Yirmi Üçüncü Bölüm

23.3K 1.2K 111
                                    

Merhabalar,

Yeni bölüm geldi. Bu bölüm çok sevdiğim ablalarımdan biri olan"SibelAdal"a ithaf edilmiştir. Keyifle okuyun.

Nilüfer'in aşk itirafının ertesi günü, sabah sabah karşı daireden gelen seslerle uyandı Türker. Saate baktı, 7'yi gösteriyordu. Üstelik günlerden Cumartesi'ydi. Offf, bu nasıl bir şeydi? İnsan tatil gününde uyuyamayacak mıydı? O harika gecenin sonunda Önder'in kabuğunu kaldırdığı yaradan dolayı zaten sıkıntılı bir gece geçirmişti. Hemen doğruldu yatağından.
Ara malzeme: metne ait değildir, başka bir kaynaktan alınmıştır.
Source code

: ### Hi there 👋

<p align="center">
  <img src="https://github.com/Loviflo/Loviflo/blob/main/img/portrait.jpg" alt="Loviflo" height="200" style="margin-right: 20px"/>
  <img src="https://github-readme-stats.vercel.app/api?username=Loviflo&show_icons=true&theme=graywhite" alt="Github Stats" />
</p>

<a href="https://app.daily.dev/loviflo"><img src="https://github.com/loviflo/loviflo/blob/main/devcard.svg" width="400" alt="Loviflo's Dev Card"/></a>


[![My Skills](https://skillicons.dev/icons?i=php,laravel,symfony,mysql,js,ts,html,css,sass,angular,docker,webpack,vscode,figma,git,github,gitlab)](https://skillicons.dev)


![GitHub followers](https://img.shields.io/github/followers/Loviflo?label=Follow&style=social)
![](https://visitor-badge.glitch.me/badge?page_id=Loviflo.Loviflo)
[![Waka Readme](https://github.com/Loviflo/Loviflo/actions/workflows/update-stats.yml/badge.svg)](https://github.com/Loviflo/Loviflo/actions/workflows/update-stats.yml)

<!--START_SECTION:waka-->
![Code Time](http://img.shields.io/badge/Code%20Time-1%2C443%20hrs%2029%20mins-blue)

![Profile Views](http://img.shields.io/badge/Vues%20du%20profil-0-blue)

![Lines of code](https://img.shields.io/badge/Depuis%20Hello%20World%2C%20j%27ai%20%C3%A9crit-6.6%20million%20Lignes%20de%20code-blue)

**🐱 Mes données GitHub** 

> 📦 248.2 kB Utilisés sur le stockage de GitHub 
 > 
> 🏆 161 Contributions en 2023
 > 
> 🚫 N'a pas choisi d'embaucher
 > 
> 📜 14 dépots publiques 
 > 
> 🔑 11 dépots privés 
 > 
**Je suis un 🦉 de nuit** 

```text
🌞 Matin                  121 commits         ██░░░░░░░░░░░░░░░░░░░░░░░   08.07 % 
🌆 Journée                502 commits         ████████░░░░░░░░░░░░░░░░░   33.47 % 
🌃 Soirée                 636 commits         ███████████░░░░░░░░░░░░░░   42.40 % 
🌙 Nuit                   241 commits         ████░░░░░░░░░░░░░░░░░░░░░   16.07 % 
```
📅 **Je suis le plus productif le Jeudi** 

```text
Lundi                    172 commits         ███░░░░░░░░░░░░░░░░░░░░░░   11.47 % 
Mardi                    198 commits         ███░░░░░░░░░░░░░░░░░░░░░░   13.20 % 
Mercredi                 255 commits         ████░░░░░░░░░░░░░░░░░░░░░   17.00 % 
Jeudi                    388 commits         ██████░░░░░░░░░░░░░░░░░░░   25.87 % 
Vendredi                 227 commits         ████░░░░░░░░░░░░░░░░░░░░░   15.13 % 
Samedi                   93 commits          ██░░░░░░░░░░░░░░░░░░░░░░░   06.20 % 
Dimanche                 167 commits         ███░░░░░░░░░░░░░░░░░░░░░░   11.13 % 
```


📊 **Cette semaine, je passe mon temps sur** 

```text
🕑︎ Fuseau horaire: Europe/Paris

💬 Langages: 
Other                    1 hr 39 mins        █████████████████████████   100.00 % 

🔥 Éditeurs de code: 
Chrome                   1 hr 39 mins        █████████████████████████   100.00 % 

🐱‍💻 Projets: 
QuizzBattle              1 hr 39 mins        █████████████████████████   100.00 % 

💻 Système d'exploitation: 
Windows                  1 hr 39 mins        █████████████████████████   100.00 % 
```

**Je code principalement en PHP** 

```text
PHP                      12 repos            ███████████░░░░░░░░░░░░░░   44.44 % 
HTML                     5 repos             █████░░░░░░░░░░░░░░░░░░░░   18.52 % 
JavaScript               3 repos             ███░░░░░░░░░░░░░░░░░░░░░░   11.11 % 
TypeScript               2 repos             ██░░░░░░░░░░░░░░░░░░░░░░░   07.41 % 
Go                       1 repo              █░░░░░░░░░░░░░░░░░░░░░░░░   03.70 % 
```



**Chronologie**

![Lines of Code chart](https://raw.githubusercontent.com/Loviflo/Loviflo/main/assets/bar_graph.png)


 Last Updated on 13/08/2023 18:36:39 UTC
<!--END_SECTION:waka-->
Mutfaktan sesler geliyordu; kesin Önder mutfağı batırmakla meşguldü. Gülümsedi. İyi ki vardı Önder. Ne yaparsa yapsın, kendisini ne kadar zor duruma düşürürse düşürsün, onsuz bir hayat düşünemiyordu. Dert ortağı, sırdaşı, evin küçük oğlu, mahallenin delisi, canı, ciğeriydi.

Bir an geçmişe gitti. Onunla üniversite yıllarında tanışmıştı. Türker, Almanca tıp okuyordu. Hazırlık okuduktan sonraki yıl Önder gelmişti. O da Almanca matematik öğretmenliği bölümünü kazanmıştı. Bursa'dan gelmişti ve Türker ile yurtta aynı odaya yerleştirilmişti. Tabi Önder bu, hiç susar mı? Tanışır tanışmaz iki dakika içinde kendisini, ailesini, kazandığı bölümü anlatıp Türker'den de bir şekilde hakkındaki her şeyi öğrenmişti.

-Tanıştığımıza göre, ben nerede yatabilirim acaba? diye sordu Önder.

-Şu alt ve benim yanım olan şu üst ranza boş, dedi Türker.

-Hımmm.Babam her zaman "Sakın altta kalma oğlum," der; onun için, ben de senin kat komşun olayım.

-Kat komşum mu?

-Evet. Şimdi ikimiz de üst kattayız ya, kat komşusu oluyoruz.

-Anladım, dedi Türker başka ne söyleyeceğini bilemeden.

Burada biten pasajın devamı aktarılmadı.